Document images with source code:
..............................

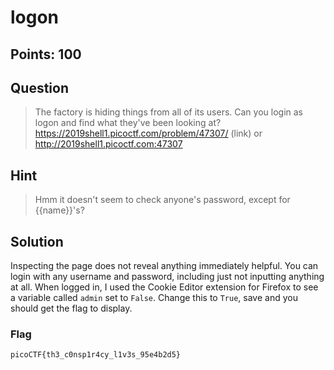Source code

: # logon

## Points: 100

## Question 
  > The factory is hiding things from all of its users. Can you login as logon and find what they've been looking at? https://2019shell1.picoctf.com/problem/47307/ (link) or http://2019shell1.picoctf.com:47307
## Hint
  > Hmm it doesn't seem to check anyone's password, except for {{name}}'s?
## Solution
 Inspecting the page does not reveal anything immediately helpful. You can login with any username and password, including just not inputting anything at all. When logged in, I used the Cookie Editor extension for Firefox to see a variable called `admin` set to `False`. Change this to `True`, save and you should get the flag to display.
### Flag
`picoCTF{th3_c0nsp1r4cy_l1v3s_95e4b2d5}`
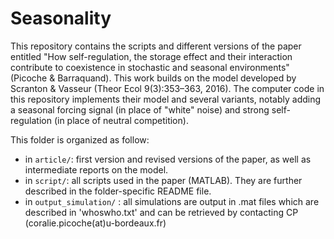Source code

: # Seasonality
This repository contains the scripts and different versions of the paper entitled "How self-regulation, the storage effect and their interaction contribute to coexistence in stochastic and seasonal environments" (Picoche & Barraquand). This work builds on the model developed by Scranton & Vasseur (Theor  Ecol  9(3):353–363, 2016). The computer code in this repository implements their model and several variants, notably adding a seasonal forcing signal (in place of "white" noise) and strong self-regulation (in place of neutral competition).

This folder is organized as follow:
* in `article/`: first version and revised versions of the paper, as well as intermediate reports on the model.
* in `script/`: all scripts used in the paper (MATLAB). They are further described in the folder-specific README file.
* in `output_simulation/` : all simulations are output in .mat files which are described in 'whoswho.txt' and can be retrieved by contacting CP (coralie.picoche(at)u-bordeaux.fr)
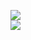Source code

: [![](https://img.shields.io/badge/Made%20With-Github%20Spray-lightgrey.svg?style=for-the-badge&logo=github)](https://github.com/Annihil/github-spray#14539)  
[![](https://i.imgur.com/2DrTn0Z.gif)](https://github.com/Annihil/github-spray)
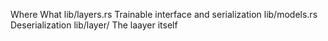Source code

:Where           What
lib/layers.rs   Trainable interface and serialization 
lib/models.rs   Deserialization
lib/layer/      The laayer itself 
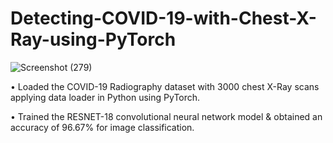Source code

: # Detecting-COVID-19-with-Chest-X-Ray-using-PyTorch

![Screenshot (279)](https://user-images.githubusercontent.com/41446001/185618624-ec3cb6a4-7e70-4c46-85a4-6c324c26f824.png)

•	Loaded the COVID-19 Radiography dataset with 3000 chest X-Ray scans applying data loader in Python using PyTorch.

•	Trained the RESNET-18 convolutional neural network model & obtained an accuracy of 96.67% for image classification.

..............................

Assignment: A verbatim copy of the records is expected, from their first line through the line with "This folder is", inclusive, with the pictures removed.

Result:
Source code

: # logon

## Points: 100

## Question 
  > The factory is hiding things from all of its users. Can you login as logon and find what they've been looking at? https://2019shell1.picoctf.com/problem/47307/ (link) or http://2019shell1.picoctf.com:47307
## Hint
  > Hmm it doesn't seem to check anyone's password, except for {{name}}'s?
## Solution
 Inspecting the page does not reveal anything immediately helpful. You can login with any username and password, including just not inputting anything at all. When logged in, I used the Cookie Editor extension for Firefox to see a variable called `admin` set to `False`. Change this to `True`, save and you should get the flag to display.
### Flag
`picoCTF{th3_c0nsp1r4cy_l1v3s_95e4b2d5}`
Source code

: # Seasonality
This repository contains the scripts and different versions of the paper entitled "How self-regulation, the storage effect and their interaction contribute to coexistence in stochastic and seasonal environments" (Picoche & Barraquand). This work builds on the model developed by Scranton & Vasseur (Theor  Ecol  9(3):353–363, 2016). The computer code in this repository implements their model and several variants, notably adding a seasonal forcing signal (in place of "white" noise) and strong self-regulation (in place of neutral competition).

This folder is organized as follow:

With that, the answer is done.